In-Depth Article on Stamets and a Mycoexpedition

Paul Stamets with a large agarikon (Wiki Commons/Dusty Yao-Stamets)

Andy Isaacson of Mother Jones has written an in-depth article discussing a wide range of work, including a significant amount of biographical background, involving Paul Stamets of Fungi Perfecti.

The Search for an Endangered Mushroom That Could Cure Smallpox, TB and Bird Flu begins aboard a boat. (Note: It’s a five page article but this link above leads to one long page containing the entire article).

In the old-growth forests of the Pacific Northwest grows a bulbous, prehistoric-looking mushroom called agarikon. It prefers to colonize century-old Douglas fir trees, growing out of their trunks like an ugly mole on a finger. When I first met Paul Stamets, a mycologist who has spent more than three decades hunting, studying, and tripping on mushrooms, he had found only two of these unusual fungi, each time by accident — or, as he might put it, divine intervention.

Stamets believes that unlocking agar­i­kon’s secrets may be as important to the future of human health as Alexander Fleming’s discovery of penicillium mold’s antibiotic properties more than 80 years ago. And so on a sunny July day, Stamets is setting off on a voyage along the coastal islands of southern British Columbia in hopes of bagging more of the endangered fungus before deforestation or climate change irreparably alters the ecosystems where it makes its home. Agarikon may be ready to save us — but we may have to save it first.

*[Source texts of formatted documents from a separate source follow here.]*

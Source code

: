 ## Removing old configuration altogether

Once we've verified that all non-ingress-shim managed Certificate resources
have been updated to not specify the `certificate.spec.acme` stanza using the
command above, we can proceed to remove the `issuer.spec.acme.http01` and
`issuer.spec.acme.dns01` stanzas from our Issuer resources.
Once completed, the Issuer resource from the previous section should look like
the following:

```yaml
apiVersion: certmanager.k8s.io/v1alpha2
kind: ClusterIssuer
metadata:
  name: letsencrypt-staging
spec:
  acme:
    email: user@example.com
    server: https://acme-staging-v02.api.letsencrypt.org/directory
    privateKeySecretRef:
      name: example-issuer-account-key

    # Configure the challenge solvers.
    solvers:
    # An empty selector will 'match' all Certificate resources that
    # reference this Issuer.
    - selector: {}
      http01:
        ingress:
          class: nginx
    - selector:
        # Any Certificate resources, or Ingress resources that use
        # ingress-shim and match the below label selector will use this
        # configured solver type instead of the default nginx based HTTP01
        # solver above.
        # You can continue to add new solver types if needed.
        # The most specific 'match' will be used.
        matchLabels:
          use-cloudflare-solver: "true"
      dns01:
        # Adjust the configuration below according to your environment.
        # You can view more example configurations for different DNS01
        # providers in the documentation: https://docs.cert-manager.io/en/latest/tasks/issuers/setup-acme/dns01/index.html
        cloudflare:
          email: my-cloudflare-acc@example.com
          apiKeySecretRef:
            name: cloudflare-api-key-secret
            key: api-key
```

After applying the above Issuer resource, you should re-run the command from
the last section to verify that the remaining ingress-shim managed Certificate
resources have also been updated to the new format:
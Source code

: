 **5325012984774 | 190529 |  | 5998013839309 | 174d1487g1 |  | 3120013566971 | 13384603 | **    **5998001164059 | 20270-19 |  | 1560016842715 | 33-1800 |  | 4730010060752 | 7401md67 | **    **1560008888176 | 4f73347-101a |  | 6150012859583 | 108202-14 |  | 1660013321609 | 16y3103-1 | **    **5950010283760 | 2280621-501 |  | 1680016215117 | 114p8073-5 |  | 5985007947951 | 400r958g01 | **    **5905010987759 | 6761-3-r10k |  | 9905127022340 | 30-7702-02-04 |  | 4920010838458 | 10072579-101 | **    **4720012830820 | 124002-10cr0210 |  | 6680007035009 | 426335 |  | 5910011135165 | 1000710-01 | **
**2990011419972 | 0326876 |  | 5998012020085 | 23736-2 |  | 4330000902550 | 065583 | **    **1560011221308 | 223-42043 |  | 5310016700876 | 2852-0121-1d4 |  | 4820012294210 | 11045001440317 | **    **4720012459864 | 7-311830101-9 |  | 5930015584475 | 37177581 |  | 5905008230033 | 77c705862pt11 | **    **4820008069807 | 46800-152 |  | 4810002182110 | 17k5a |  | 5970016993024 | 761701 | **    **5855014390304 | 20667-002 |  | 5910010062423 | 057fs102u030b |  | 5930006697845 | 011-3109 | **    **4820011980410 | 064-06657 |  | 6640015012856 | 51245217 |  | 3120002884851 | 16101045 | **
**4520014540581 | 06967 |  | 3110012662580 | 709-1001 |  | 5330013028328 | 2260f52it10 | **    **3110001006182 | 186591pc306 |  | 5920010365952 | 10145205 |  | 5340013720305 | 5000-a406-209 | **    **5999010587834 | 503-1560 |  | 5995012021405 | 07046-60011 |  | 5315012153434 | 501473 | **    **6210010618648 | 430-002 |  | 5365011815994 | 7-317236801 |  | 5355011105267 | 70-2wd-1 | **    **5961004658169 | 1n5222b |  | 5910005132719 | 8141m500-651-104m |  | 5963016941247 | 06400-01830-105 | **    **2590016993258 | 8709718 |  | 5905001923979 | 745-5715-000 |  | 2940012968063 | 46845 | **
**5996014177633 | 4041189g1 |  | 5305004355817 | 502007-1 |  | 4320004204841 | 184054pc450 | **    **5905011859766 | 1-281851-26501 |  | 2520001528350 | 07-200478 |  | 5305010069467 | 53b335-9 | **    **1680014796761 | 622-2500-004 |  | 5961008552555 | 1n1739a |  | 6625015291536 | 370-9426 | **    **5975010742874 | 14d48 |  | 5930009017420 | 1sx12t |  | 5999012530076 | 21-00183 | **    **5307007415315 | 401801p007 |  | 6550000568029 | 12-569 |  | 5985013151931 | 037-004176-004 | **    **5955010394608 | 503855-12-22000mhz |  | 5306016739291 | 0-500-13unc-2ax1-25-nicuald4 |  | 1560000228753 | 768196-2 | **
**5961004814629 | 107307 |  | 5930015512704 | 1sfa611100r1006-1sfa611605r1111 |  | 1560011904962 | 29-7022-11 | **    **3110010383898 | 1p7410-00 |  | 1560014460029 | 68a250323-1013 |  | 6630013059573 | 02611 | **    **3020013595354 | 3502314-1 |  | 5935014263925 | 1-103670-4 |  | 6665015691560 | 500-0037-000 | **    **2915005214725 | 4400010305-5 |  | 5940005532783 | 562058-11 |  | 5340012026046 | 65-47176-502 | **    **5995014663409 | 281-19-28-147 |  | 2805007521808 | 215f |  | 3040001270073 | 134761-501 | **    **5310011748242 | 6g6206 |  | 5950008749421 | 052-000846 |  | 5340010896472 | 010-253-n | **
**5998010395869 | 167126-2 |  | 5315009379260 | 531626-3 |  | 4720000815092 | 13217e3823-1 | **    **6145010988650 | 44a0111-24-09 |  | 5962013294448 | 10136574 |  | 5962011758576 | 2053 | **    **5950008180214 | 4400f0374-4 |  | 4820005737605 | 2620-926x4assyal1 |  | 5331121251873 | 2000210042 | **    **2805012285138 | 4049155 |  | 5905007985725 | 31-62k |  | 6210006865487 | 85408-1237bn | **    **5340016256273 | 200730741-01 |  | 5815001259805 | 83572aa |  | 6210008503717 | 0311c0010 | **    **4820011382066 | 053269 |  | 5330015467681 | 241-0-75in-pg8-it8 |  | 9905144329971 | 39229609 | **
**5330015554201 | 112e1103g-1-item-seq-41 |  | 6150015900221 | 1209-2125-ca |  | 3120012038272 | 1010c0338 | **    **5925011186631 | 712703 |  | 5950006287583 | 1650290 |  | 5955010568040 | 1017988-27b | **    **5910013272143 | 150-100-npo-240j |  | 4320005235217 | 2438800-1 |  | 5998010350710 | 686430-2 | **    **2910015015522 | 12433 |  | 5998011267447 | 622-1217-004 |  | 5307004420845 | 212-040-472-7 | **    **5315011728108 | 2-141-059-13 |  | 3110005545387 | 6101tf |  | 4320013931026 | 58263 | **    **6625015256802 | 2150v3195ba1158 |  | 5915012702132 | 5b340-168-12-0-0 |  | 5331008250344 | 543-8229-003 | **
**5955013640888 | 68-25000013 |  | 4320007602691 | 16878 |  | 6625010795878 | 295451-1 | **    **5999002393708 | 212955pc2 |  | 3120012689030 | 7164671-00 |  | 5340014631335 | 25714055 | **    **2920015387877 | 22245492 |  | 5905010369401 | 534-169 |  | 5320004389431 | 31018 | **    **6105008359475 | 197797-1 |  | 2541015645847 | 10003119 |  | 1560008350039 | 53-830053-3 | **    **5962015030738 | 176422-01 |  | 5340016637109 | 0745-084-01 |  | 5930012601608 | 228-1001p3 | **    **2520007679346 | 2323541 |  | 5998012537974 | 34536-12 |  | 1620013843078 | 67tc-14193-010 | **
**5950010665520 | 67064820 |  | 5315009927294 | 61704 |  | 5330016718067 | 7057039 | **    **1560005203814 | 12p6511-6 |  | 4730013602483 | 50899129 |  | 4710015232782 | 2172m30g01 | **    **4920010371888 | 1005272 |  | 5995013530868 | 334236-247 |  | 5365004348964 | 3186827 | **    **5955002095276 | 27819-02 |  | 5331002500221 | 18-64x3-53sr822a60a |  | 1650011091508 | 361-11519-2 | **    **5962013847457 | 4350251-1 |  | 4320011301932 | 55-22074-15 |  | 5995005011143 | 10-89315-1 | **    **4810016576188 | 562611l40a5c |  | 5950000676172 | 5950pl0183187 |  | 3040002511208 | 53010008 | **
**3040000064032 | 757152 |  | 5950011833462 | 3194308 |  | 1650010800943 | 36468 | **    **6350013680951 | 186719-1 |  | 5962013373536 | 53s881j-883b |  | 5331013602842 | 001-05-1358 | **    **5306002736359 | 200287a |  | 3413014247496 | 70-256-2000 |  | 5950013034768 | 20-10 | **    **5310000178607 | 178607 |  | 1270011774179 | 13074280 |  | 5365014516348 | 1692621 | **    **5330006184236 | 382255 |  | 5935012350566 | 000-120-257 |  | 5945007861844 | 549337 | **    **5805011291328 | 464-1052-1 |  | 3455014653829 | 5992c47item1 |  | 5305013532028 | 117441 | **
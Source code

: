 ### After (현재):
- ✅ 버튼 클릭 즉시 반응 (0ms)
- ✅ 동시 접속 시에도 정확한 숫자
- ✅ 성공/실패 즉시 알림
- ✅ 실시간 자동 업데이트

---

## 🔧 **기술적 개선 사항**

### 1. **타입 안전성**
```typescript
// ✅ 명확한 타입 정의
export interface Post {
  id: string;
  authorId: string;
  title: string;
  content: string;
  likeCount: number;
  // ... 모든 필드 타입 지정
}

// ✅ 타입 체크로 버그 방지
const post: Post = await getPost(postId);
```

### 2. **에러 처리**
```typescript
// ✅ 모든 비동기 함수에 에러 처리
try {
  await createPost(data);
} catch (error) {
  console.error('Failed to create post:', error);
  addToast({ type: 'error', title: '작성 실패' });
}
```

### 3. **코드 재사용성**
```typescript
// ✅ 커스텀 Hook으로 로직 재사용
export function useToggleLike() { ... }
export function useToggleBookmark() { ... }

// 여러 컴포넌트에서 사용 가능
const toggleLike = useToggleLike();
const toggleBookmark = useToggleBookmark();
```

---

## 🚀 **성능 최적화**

Articles that go into this much detail about an individual and his work don’t come around that often, so check it out.

The author is apparently not a scientist since a few goofs do sneak in. Goofs such as:

Project BioShield, the Department of Health and Human Services’ biodefense program, has found that agarikon is highly resistant to many flu viruses including, when combined with other mushrooms, bird flu. And a week before the trip, the National Center for Natural Products Research, a federally funded lab at the University of Mississippi, concluded that it showed resistance to orthopox viruses including smallpox — without any apparent toxicity.

Uh, yeah of course it’s “resistant” to bird flu and smallpox–it’s a mushroom! Mushrooms are not susceptible to these diseases. We know what he was trying to say though, so we’ll let it slide since overall it is a really good read.